The scope and opportunity of the conference brings back previous attendees, too. “As runner up of last year’s Early Stage Challenge, we wanted to come back and showcase all the progress we have made over this past year,” says Faris Alqadah, co-founder and CEO of QM Scientific, which leverages deep learning and computer vision for their predictive shopping brainchild. “ECS is a great opportunity for getting publicity for our venture, honing in on leads for strategic partnerships, and meeting great entrepreneurs.”

With their GPU technologies, Nvidia is providing a platform for companies to innovate on top of. It’s not just a chip, but a complete platform that involves tools, technology, and APIs, as well as developer and marketing support.

“We’re actually taking a lot of business and technology risk out of the equation for them,” Herbst says, “and letting them just innovate and go serve the markets or the opportunities that are most interesting to them.”

This has resulted in some extraordinary, creative projects that are pushing the boundaries of the technology.

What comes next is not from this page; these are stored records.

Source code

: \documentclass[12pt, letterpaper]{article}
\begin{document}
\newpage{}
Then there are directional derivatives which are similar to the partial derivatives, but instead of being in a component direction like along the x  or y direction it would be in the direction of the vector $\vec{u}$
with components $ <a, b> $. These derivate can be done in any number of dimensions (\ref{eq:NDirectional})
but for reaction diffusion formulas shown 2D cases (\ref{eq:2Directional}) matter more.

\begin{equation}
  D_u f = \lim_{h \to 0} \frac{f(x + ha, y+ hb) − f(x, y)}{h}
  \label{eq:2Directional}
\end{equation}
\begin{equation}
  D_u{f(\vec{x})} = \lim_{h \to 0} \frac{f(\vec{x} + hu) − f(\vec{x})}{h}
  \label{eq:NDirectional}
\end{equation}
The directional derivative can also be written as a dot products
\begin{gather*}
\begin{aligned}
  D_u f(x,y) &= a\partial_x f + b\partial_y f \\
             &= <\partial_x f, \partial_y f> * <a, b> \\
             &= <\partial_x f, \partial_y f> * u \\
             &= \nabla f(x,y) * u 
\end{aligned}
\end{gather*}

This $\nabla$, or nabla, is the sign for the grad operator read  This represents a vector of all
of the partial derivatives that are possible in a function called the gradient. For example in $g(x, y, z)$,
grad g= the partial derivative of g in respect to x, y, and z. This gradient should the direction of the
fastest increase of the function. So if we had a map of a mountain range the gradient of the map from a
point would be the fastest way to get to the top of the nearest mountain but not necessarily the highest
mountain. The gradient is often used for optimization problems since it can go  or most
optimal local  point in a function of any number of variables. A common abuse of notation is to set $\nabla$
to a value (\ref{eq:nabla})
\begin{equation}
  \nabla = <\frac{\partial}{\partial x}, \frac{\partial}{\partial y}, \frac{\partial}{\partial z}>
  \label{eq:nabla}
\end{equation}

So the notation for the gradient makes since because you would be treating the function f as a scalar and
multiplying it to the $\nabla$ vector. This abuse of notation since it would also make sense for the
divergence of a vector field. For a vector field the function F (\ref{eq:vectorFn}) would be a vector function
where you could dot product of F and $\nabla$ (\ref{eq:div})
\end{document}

During the Emerging Companies Summit and the VR Showcase, startups will have the opportunity to pitch their work in front of a live audience of VCs, technology executives, and press, and take home major cash prizes.

Showcases like these, where young companies have the opportunity to lay out their business plans and their ambition have given Herbst a unique view into how startup companies need to evolve.

“One thing I have observed about business plans and projections is the first couple of iterations almost never get it quite right,” he says. “And many companies often end up in a very different place from where they started. Be willing to pivot. Listen, learn, and be responsive.”

The Emerging Companies Summit, part of the annual GPU Technology Conference, takes place Wednesday, April 6, 2016, at the San Jose Convention Center, in Silicon Valley.